From chapter "Fungi"
I’ve long thought that evolution is strictly nonhierarchical. I’ve never had much patience for those—and there are a lot of them—who consider humans to be the “apex” of evolution, who evidently believe that all of evolution took place so that we can watch television. Oh, and destroy the planet (and as I’ll discuss in a little while, my current description of the mass extinctions is bothering me for a number of reasons, one of which is that it is feeling to me like it’s supporting both of those fallacies: that evolution is progressive and leading to humans, and that the sort of destruction industrial humans are causing is somehow natural. More on all this later). It’s long been clear to me that not only are we not the apex of evolution, but that there is no apex.
After reading Paul Stamets’s Mycelium Running: How Mushrooms Can Help Save the World, I’m not so sure. It’s not too much to say that the book fundamentally changed the way I perceive the world. Oh, yes, I still believe humans aren’t the apex, and I still believe that evolution isn’t hierarchical, but since reading this book (and talking to Paul Stamets) it’s become clear to me that mycelium—fungi, mushrooms, slime mold, the whole batch of them—know some things that we don’t. Quite a lot of things, actually.
Did you know, for example, that fungi are far older than we—animals—are, and that we are more closely related to fungi than to plants? Did you know—and I didn’t—that we evolved from fungi? As Stamets says, “About 600 million years ago we diverged from fungi. The branch of fungi leading to animals evolved to capture nutrients by surrounding their food with cellular sacs, essentially primitive stomachs.” Fungi kept their stomachs on the outside and let food come to them, and we animals grew around our stomachs and moved to find food.
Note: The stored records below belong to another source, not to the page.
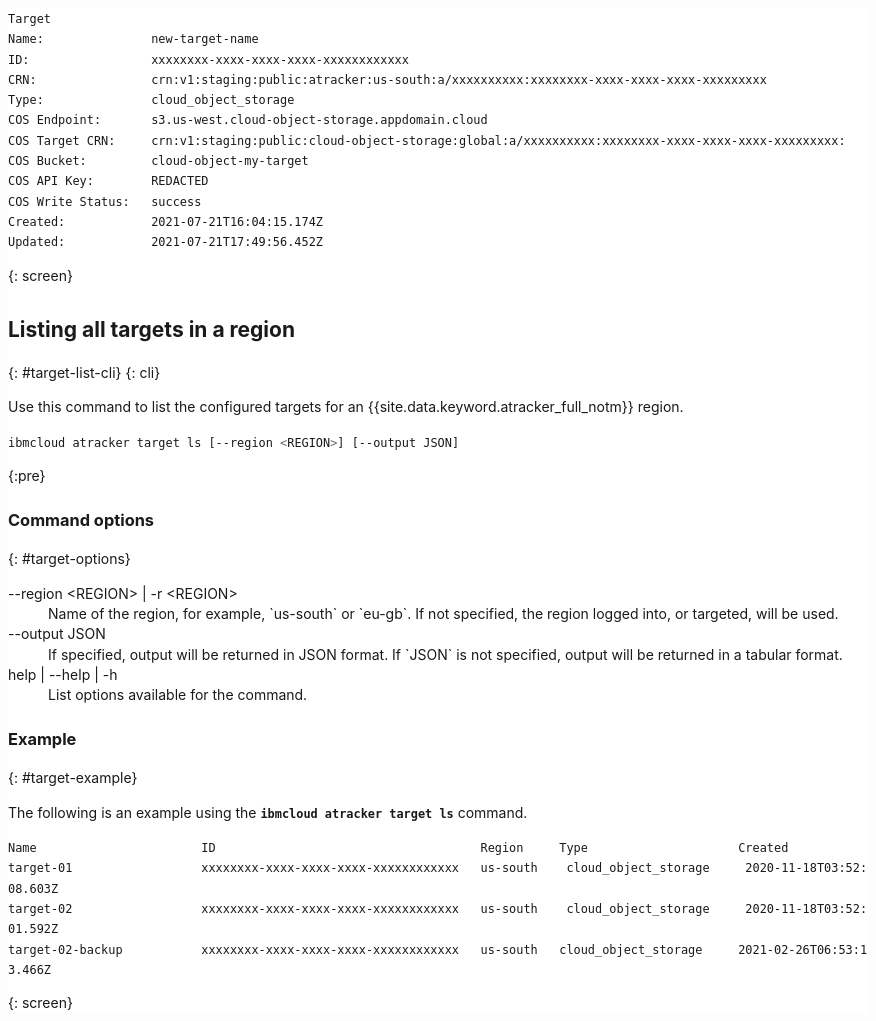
 ```
Target
Name:               new-target-name
ID:                 xxxxxxxx-xxxx-xxxx-xxxx-xxxxxxxxxxxx
CRN:                crn:v1:staging:public:atracker:us-south:a/xxxxxxxxxx:xxxxxxxx-xxxx-xxxx-xxxx-xxxxxxxxx
Type:               cloud_object_storage
COS Endpoint:       s3.us-west.cloud-object-storage.appdomain.cloud
COS Target CRN:     crn:v1:staging:public:cloud-object-storage:global:a/xxxxxxxxxx:xxxxxxxx-xxxx-xxxx-xxxx-xxxxxxxxx:
COS Bucket:         cloud-object-my-target
COS API Key:        REDACTED
COS Write Status:   success
Created:            2021-07-21T16:04:15.174Z
Updated:            2021-07-21T17:49:56.452Z
```
{: screen}

## Listing all targets in a region
{: #target-list-cli}
{: cli}

Use this command to list the configured targets for an {{site.data.keyword.atracker_full_notm}} region.

```sh
ibmcloud atracker target ls [--region <REGION>] [--output JSON]
```
{:pre}

### Command options 
{: #target-options}

<dl>
<dt>--region &lt;REGION&gt; | -r &lt;REGION&gt;</dt>
<dd>Name of the region, for example, `us-south` or `eu-gb`. If not specified, the region logged into, or targeted, will be used.</dd>
<dt>--output JSON</dt>
<dd>If specified, output will be returned in JSON format.  If `JSON` is not specified, output will be returned in a tabular format.</dd> 
<dt>help | --help | -h</dt>
<dd>List options available for the command.</dd>
</dl>
  
### Example
{: #target-example}

The following is an example using the **`ibmcloud atracker target ls`** command.

```
Name                       ID                                     Region     Type                     Created
target-01                  xxxxxxxx-xxxx-xxxx-xxxx-xxxxxxxxxxxx   us-south    cloud_object_storage     2020-11-18T03:52:08.603Z
target-02                  xxxxxxxx-xxxx-xxxx-xxxx-xxxxxxxxxxxx   us-south    cloud_object_storage     2020-11-18T03:52:01.592Z
target-02-backup           xxxxxxxx-xxxx-xxxx-xxxx-xxxxxxxxxxxx   us-south   cloud_object_storage     2021-02-26T06:53:13.466Z
```
{: screen}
He continues, “As species emerged from aquatic habitats, organisms adapted means to prevent moisture loss. In terrestrial creatures, skin composed of many layers of cells emerged as a barrier against infection. Taking a different evolutionary path, the mycelium retained its netlike form of interweaving chains of cells and went underground, forming a vast food web upon which life flourished.”
Okay, that’s nice, Derrick, but how does that change your perception of the world?
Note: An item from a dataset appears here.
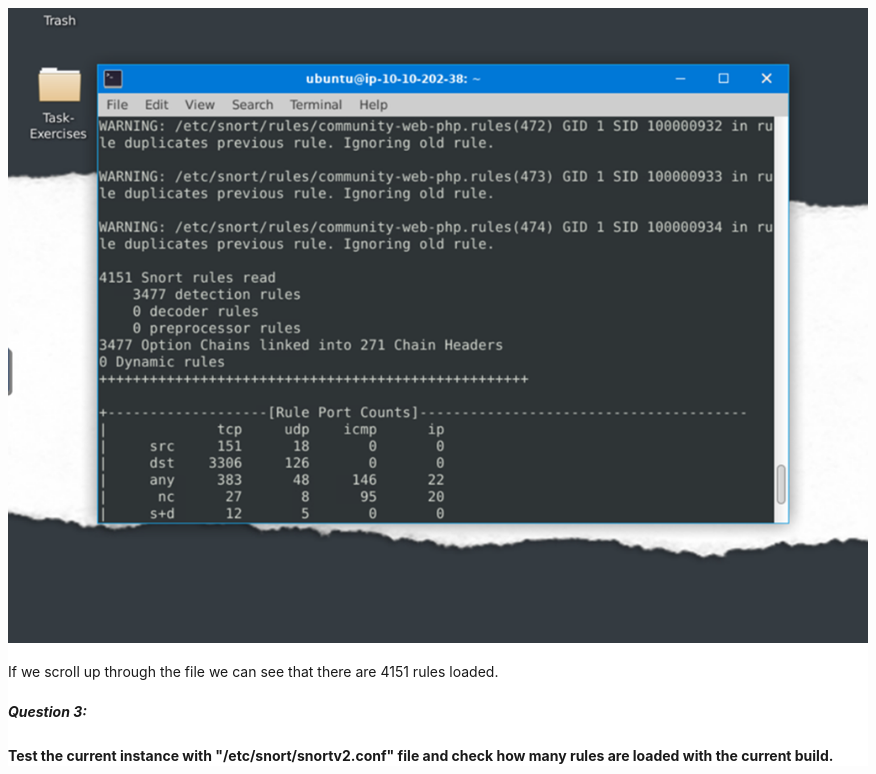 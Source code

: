 ![photo2](https://github.com/CyberCasquatch/cybercasquatch.github.io/blob/main/assets/images/snort/snortPicture2.png)

If we scroll up through the file we can see that there are 4151 rules loaded.

##### Question 3:
**Test the current instance with "/etc/snort/snortv2.conf" file and check how many rules are loaded with the current build.**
Did you know that fungi are intelligent? I didn’t. But Stamets writes, “I believe that the mycelium operates on a level of complexity that far exceeds the computational powers of our most advanced supercomputers.”And he backs this up. Fungi demonstrate simple straightforward intelligence (even measured by our own narcissistic standards); if you put a slime mold at one end of a maze, it will grow randomly until it finds food. If you take a piece of this slime mold and put it in the same maze, it will remember where the food is, and grow directly toward it, with no false turns.Further, if you compare the information-transferring organization of mycelium to the organization of the Internet, you’ll find that, as Stamets says, the “mycelium conforms to the same mathematical optimization curves that Internet theorists and scientists have developed to optimize the computer Internet.” Or rather, the Internet conforms to the same curves as the mycelium.
I’ve long lived in forests, and have long been a forest defender. This book helped me understand that from the beginning I’ve been misperceiving forests. I literally couldn’t see the forest for the trees, by which I mean I thought that trees are what make a forest. But now I understand that the foundation of forests lies beneath the soil: the fungi. Once again, Stamets writes, “I believe that mycelium is the neurological network of nature. Interlacing mosaics of mycelium infuse habitats with information-sharing membranes. These membranes are aware, react to change, and collectively have the long-term health of the host environment in mind.”
I had to read that last phrase three times. But now I get it.
Have you ever wondered, for example, how tiny trees survive in the shade of their much-larger elders?
I asked Paul Stamets about this.
He answered, “If you’ve been in an old-growth forest, you’ve probably seen hemlock trees on rotting nurse logs. They’re usually the first trees to come up in these highly shaded environments. They have very little exposure to light. When these small saplings were dug up and taken to a greenhouselike environment and given a similar amount of low light, they all died. The question became, where are these young trees getting their nutrients? So researchers radioactively tagged carbon and watched the translocation of carbon in the forest. They found that birch and alder trees growing in more riparian habitats along rivers— where there is more sunlight—were contributing nutrients to the hemlocks via mycelium.”
I said, “Wait. Are they . . .”
He said, “Yes. The mycelium—which, if you remember, run all through the forest soil and connect different parts of the forest to each other like some form of Internet—are transferring nutrients from trees of one species who have nutrients to spare to trees of another species who need nutrients or they will die. The mycelium is taking care of the health of the forest. I think they are doing this because they understand that the health of the biodiversity of the ecosystem speaks to the survival of these fungal populations. I think these fungi have come to learn through evolution that biodiversity and resiliency of ecosystems are for the benefit of all the members, not just for one.”
Of course he’s right. And of course the fungi are right. Everyone knows this, except members of this culture, who do everything they can to try to forget, and to try to dismember those relationships.